Escuchar esas historias era un acto de enorme voluntad pues sabíamos que luego de que terminaran los relatos el miedo sería nuestra segunda piel y que ir de donde estábamos hasta el inodoro para atender la orden de “orina y se acuesta” sería un ejercicio de valentía, una prueba que teníamos que asumir en solitario, una acción para probar los nervios, sin pedir a nadie que nos acompañara porque desde que aquel hombre decía “Había una vez”, ya nos habían advertido. “Póngase a escuchar esos cuentos para que después este lleno de miedo”, advertencia que se desvanecía cuando escuchábamos las primeras palabras de la narración.

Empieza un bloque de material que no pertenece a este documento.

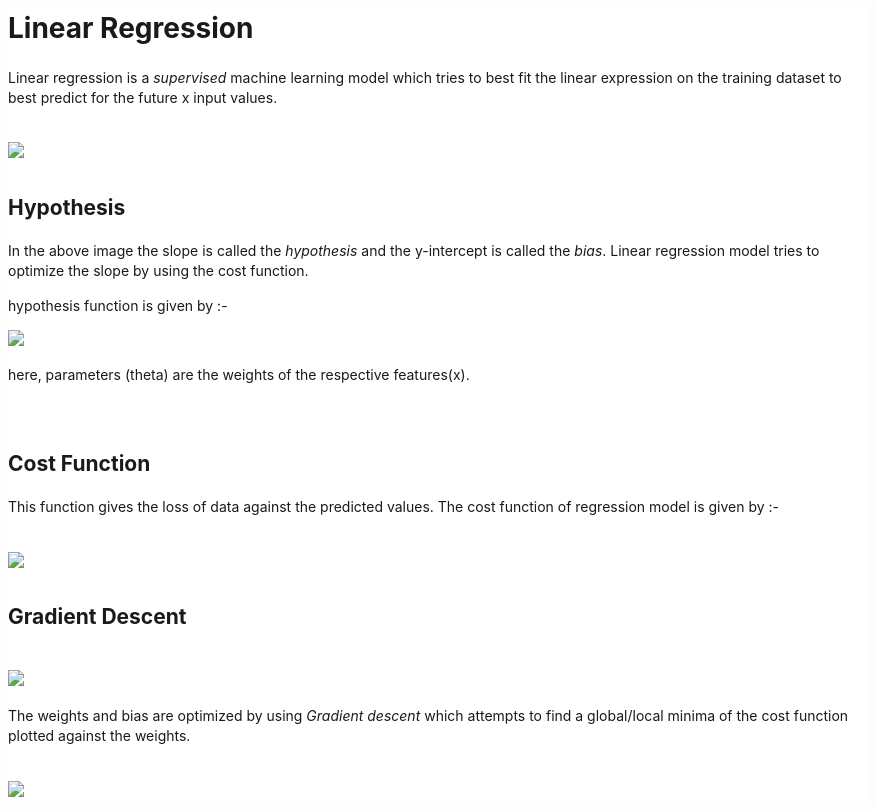 # **Linear Regression**
Linear regression is a *supervised* machine learning model which tries to best fit the linear expression on the training dataset to best predict for the future x input values.

</br>

<img src="https://files.realpython.com/media/fig-lin-reg.a506035b654a.png" width=700>

</br>

## Hypothesis



In the above image the slope is called the *hypothesis*
and the y-intercept is called the *bias*. Linear regression model tries to optimize the slope by using the cost function.

hypothesis function is given by :-

<img src="https://miro.medium.com/max/3952/1*4RTaC3lmtnYSlO6d1G1fow.png" width=500>

</br>

here, parameters (theta) are the weights of the respective features(x).

</br>

## Cost Function
This function gives the loss of data against the predicted values. The cost function of regression model is given by :-

</br>

<img src="https://encrypted-tbn0.gstatic.com/images?q=tbn:ANd9GcTn76tumn9T1b0cSPtU-4OXDToIyS93IdtNLfbKyq7gI2iJ2sWbrRk6Dnk6euzQ-EjY_w&usqp=CAU " width=300>

</br>

## Gradient Descent

</br>

<img src="https://aiaspirant.com/wp-content/uploads/2019/07/gradient-descent.png" width=500>

</br>

The weights and bias are optimized by using *Gradient descent* which attempts to find a global/local minima of the cost function plotted against the weights.

</br>

<img src="https://miro.medium.com/max/450/1*8Omixzi4P2mnqdsPwIR1GQ.png" width=400>

</br>
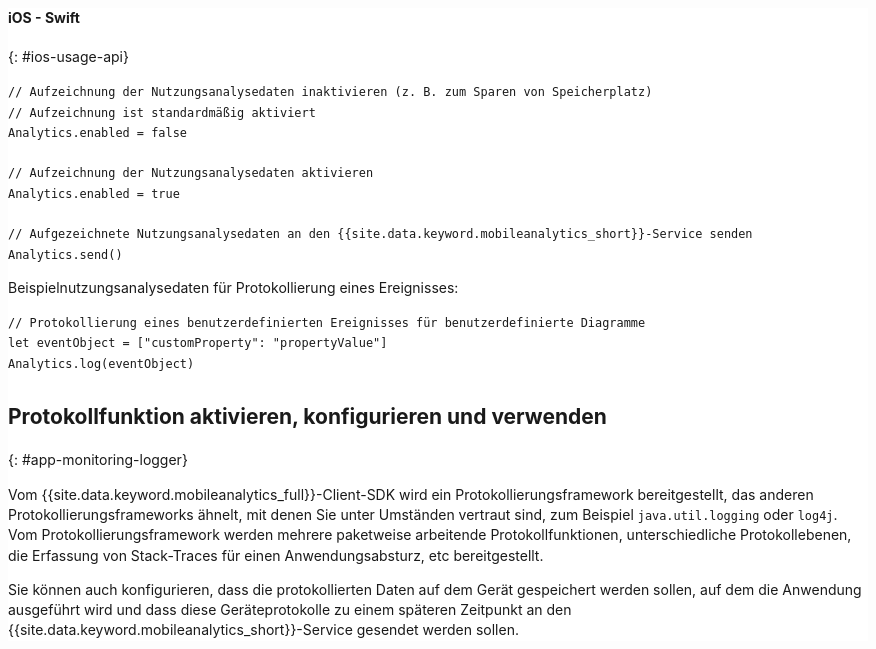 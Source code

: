 #### iOS - Swift
{: #ios-usage-api}

```
// Aufzeichnung der Nutzungsanalysedaten inaktivieren (z. B. zum Sparen von Speicherplatz)
// Aufzeichnung ist standardmäßig aktiviert
Analytics.enabled = false

// Aufzeichnung der Nutzungsanalysedaten aktivieren
Analytics.enabled = true

// Aufgezeichnete Nutzungsanalysedaten an den {{site.data.keyword.mobileanalytics_short}}-Service senden
Analytics.send()
```

Beispielnutzungsanalysedaten für Protokollierung eines Ereignisses:

```
// Protokollierung eines benutzerdefinierten Ereignisses für benutzerdefinierte Diagramme
let eventObject = ["customProperty": "propertyValue"]
Analytics.log(eventObject)
```

  
  
  

  
  
  

  
  
  
  

## Protokollfunktion aktivieren, konfigurieren und verwenden
{: #app-monitoring-logger}

  Vom {{site.data.keyword.mobileanalytics_full}}-Client-SDK wird ein Protokollierungsframework bereitgestellt, das anderen Protokollierungsframeworks ähnelt, mit denen Sie unter Umständen vertraut sind, zum Beispiel `java.util.logging` oder `log4j`. Vom Protokollierungsframework werden mehrere paketweise arbeitende Protokollfunktionen, unterschiedliche Protokollebenen, die Erfassung von Stack-Traces für einen Anwendungsabsturz, etc bereitgestellt.

  Sie können auch konfigurieren, dass die protokollierten Daten auf dem Gerät gespeichert werden sollen, auf dem die Anwendung ausgeführt wird und dass diese Geräteprotokolle zu einem späteren Zeitpunkt an den {{site.data.keyword.mobileanalytics_short}}-Service gesendet werden sollen.

  
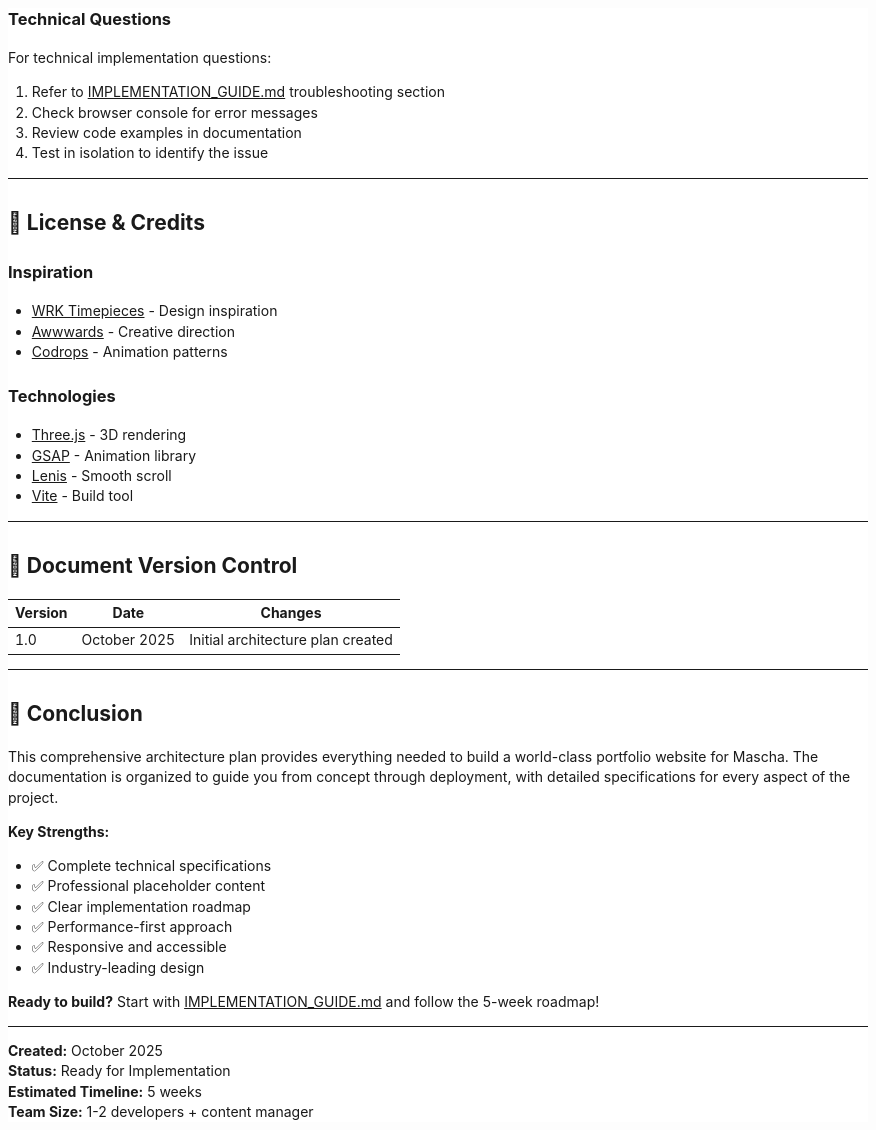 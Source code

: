 ### Technical Questions
For technical implementation questions:
1. Refer to [IMPLEMENTATION_GUIDE.md](IMPLEMENTATION_GUIDE.md) troubleshooting section
2. Check browser console for error messages
3. Review code examples in documentation
4. Test in isolation to identify the issue

---

## 📄 License & Credits

### Inspiration
- [WRK Timepieces](https://www.wrk-timepieces.com/) - Design inspiration
- [Awwwards](https://www.awwwards.com/) - Creative direction
- [Codrops](https://tympanus.net/codrops/) - Animation patterns

### Technologies
- [Three.js](https://threejs.org/) - 3D rendering
- [GSAP](https://greensock.com/) - Animation library
- [Lenis](https://github.com/studio-freight/lenis) - Smooth scroll
- [Vite](https://vitejs.dev/) - Build tool

---

## 📝 Document Version Control

| Version | Date | Changes |
|---------|------|---------|
| 1.0 | October 2025 | Initial architecture plan created |

---

## 🎉 Conclusion

This comprehensive architecture plan provides everything needed to build a world-class portfolio website for Mascha. The documentation is organized to guide you from concept through deployment, with detailed specifications for every aspect of the project.

**Key Strengths:**
- ✅ Complete technical specifications
- ✅ Professional placeholder content
- ✅ Clear implementation roadmap
- ✅ Performance-first approach
- ✅ Responsive and accessible
- ✅ Industry-leading design

**Ready to build?** Start with [IMPLEMENTATION_GUIDE.md](IMPLEMENTATION_GUIDE.md) and follow the 5-week roadmap!

---

**Created:** October 2025  
**Status:** Ready for Implementation  
**Estimated Timeline:** 5 weeks  
**Team Size:** 1-2 developers + content manager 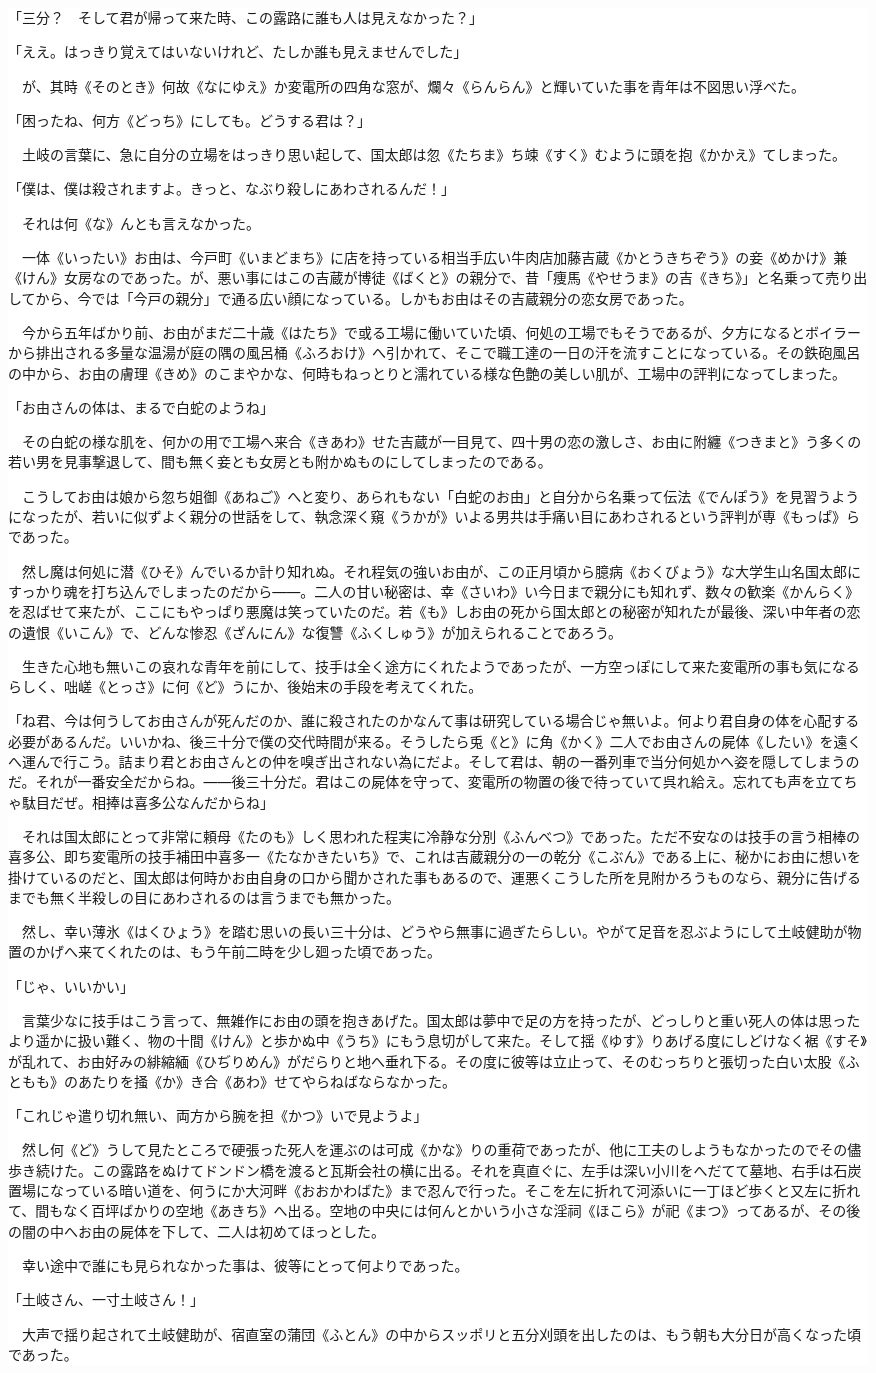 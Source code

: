 「三分？　そして君が帰って来た時、この露路に誰も人は見えなかった？」

「ええ。はっきり覚えてはいないけれど、たしか誰も見えませんでした」

　が、其時《そのとき》何故《なにゆえ》か変電所の四角な窓が、爛々《らんらん》と輝いていた事を青年は不図思い浮べた。

「困ったね、何方《どっち》にしても。どうする君は？」

　土岐の言葉に、急に自分の立場をはっきり思い起して、国太郎は忽《たちま》ち竦《すく》むように頭を抱《かかえ》てしまった。

「僕は、僕は殺されますよ。きっと、なぶり殺しにあわされるんだ！」

　それは何《な》んとも言えなかった。

　一体《いったい》お由は、今戸町《いまどまち》に店を持っている相当手広い牛肉店加藤吉蔵《かとうきちぞう》の妾《めかけ》兼《けん》女房なのであった。が、悪い事にはこの吉蔵が博徒《ばくと》の親分で、昔「痩馬《やせうま》の吉《きち》」と名乗って売り出してから、今では「今戸の親分」で通る広い顔になっている。しかもお由はその吉蔵親分の恋女房であった。

　今から五年ばかり前、お由がまだ二十歳《はたち》で或る工場に働いていた頃、何処の工場でもそうであるが、夕方になるとボイラーから排出される多量な温湯が庭の隅の風呂桶《ふろおけ》へ引かれて、そこで職工達の一日の汗を流すことになっている。その鉄砲風呂の中から、お由の膚理《きめ》のこまやかな、何時もねっとりと濡れている様な色艶の美しい肌が、工場中の評判になってしまった。

「お由さんの体は、まるで白蛇のようね」

　その白蛇の様な肌を、何かの用で工場へ来合《きあわ》せた吉蔵が一目見て、四十男の恋の激しさ、お由に附纏《つきまと》う多くの若い男を見事撃退して、間も無く妾とも女房とも附かぬものにしてしまったのである。

　こうしてお由は娘から忽ち姐御《あねご》へと変り、あられもない「白蛇のお由」と自分から名乗って伝法《でんぽう》を見習うようになったが、若いに似ずよく親分の世話をして、執念深く窺《うかが》いよる男共は手痛い目にあわされるという評判が専《もっぱ》らであった。

　然し魔は何処に潜《ひそ》んでいるか計り知れぬ。それ程気の強いお由が、この正月頃から臆病《おくびょう》な大学生山名国太郎にすっかり魂を打ち込んでしまったのだから――。二人の甘い秘密は、幸《さいわ》い今日まで親分にも知れず、数々の歓楽《かんらく》を忍ばせて来たが、ここにもやっぱり悪魔は笑っていたのだ。若《も》しお由の死から国太郎との秘密が知れたが最後、深い中年者の恋の遺恨《いこん》で、どんな惨忍《ざんにん》な復讐《ふくしゅう》が加えられることであろう。

　生きた心地も無いこの哀れな青年を前にして、技手は全く途方にくれたようであったが、一方空っぽにして来た変電所の事も気になるらしく、咄嵯《とっさ》に何《ど》うにか、後始末の手段を考えてくれた。

「ね君、今は何うしてお由さんが死んだのか、誰に殺されたのかなんて事は研究している場合じゃ無いよ。何より君自身の体を心配する必要があるんだ。いいかね、後三十分で僕の交代時間が来る。そうしたら兎《と》に角《かく》二人でお由さんの屍体《したい》を遠くへ運んで行こう。詰まり君とお由さんとの仲を嗅ぎ出されない為にだよ。そして君は、朝の一番列車で当分何処かへ姿を隠してしまうのだ。それが一番安全だからね。――後三十分だ。君はこの屍体を守って、変電所の物置の後で待っていて呉れ給え。忘れても声を立てちゃ駄目だぜ。相捧は喜多公なんだからね」

　それは国太郎にとって非常に頼母《たのも》しく思われた程実に冷静な分別《ふんべつ》であった。ただ不安なのは技手の言う相棒の喜多公、即ち変電所の技手補田中喜多一《たなかきたいち》で、これは吉蔵親分の一の乾分《こぶん》である上に、秘かにお由に想いを掛けているのだと、国太郎は何時かお由自身の口から聞かされた事もあるので、運悪くこうした所を見附かろうものなら、親分に告げるまでも無く半殺しの目にあわされるのは言うまでも無かった。

　然し、幸い薄氷《はくひょう》を踏む思いの長い三十分は、どうやら無事に過ぎたらしい。やがて足音を忍ぶようにして土岐健助が物置のかげへ来てくれたのは、もう午前二時を少し廻った頃であった。

「じゃ、いいかい」

　言葉少なに技手はこう言って、無雑作にお由の頭を抱きあげた。国太郎は夢中で足の方を持ったが、どっしりと重い死人の体は思ったより遥かに扱い難く、物の十間《けん》と歩かぬ中《うち》にもう息切がして来た。そして揺《ゆす》りあげる度にしどけなく裾《すそ》が乱れて、お由好みの緋縮緬《ひぢりめん》がだらりと地へ垂れ下る。その度に彼等は立止って、そのむっちりと張切った白い太股《ふともも》のあたりを掻《か》き合《あわ》せてやらねばならなかった。

「これじゃ遣り切れ無い、両方から腕を担《かつ》いで見ようよ」

　然し何《ど》うして見たところで硬張った死人を運ぶのは可成《かな》りの重荷であったが、他に工夫のしようもなかったのでその儘歩き続けた。この露路をぬけてドンドン橋を渡ると瓦斯会社の横に出る。それを真直ぐに、左手は深い小川をへだてて墓地、右手は石炭置場になっている暗い道を、何うにか大河畔《おおかわばた》まで忍んで行った。そこを左に折れて河添いに一丁ほど歩くと又左に折れて、間もなく百坪ばかりの空地《あきち》へ出る。空地の中央には何んとかいう小さな淫祠《ほこら》が祀《まつ》ってあるが、その後の闇の中へお由の屍体を下して、二人は初めてほっとした。

　幸い途中で誰にも見られなかった事は、彼等にとって何よりであった。



「土岐さん、一寸土岐さん！」

　大声で揺り起されて土岐健助が、宿直室の蒲団《ふとん》の中からスッポリと五分刈頭を出したのは、もう朝も大分日が高くなった頃であった。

Había contadores excelentes: hombres rudos que en el día desempeñaban las labores del campo, cogían café, desyerbaban, cortaban leña, en fin, labores rudas y difíciles que realizaban con destreza. Esos mismos hombres, en la noche, se transformaban en grandes narradores que nos transportaban con sus cuentos a ese mágico mundo de la fantasía de la que nunca nos hemos querido liberar y por eso nos volvimos lectores de libros en donde las historias siguen marcando el norte de nuestra fascinación.

Ya poco se ve en las fincas ese personaje contador de historias; los radios de transistores que el trabajador carga desde que se levanta hasta que se acuesta reemplazaron sus cantos lastimeros o despechados con los que amenizaban las jornadas de trabajo y embolataron los cuentos que había aprendido para las noches de charla.

También la televisión, centro de atención en las fincas de hoy, desterraron al contador de leyendas y lo opacaron esas noticias cuidadosamente manipuladas que nos avientan desde esa caja que les robó, a los contadores, las historias de sus bocas.

Nos queda la magia de los libros esos eternos narradores que continúan siendo nuestra compañía a donde quiera que vayamos.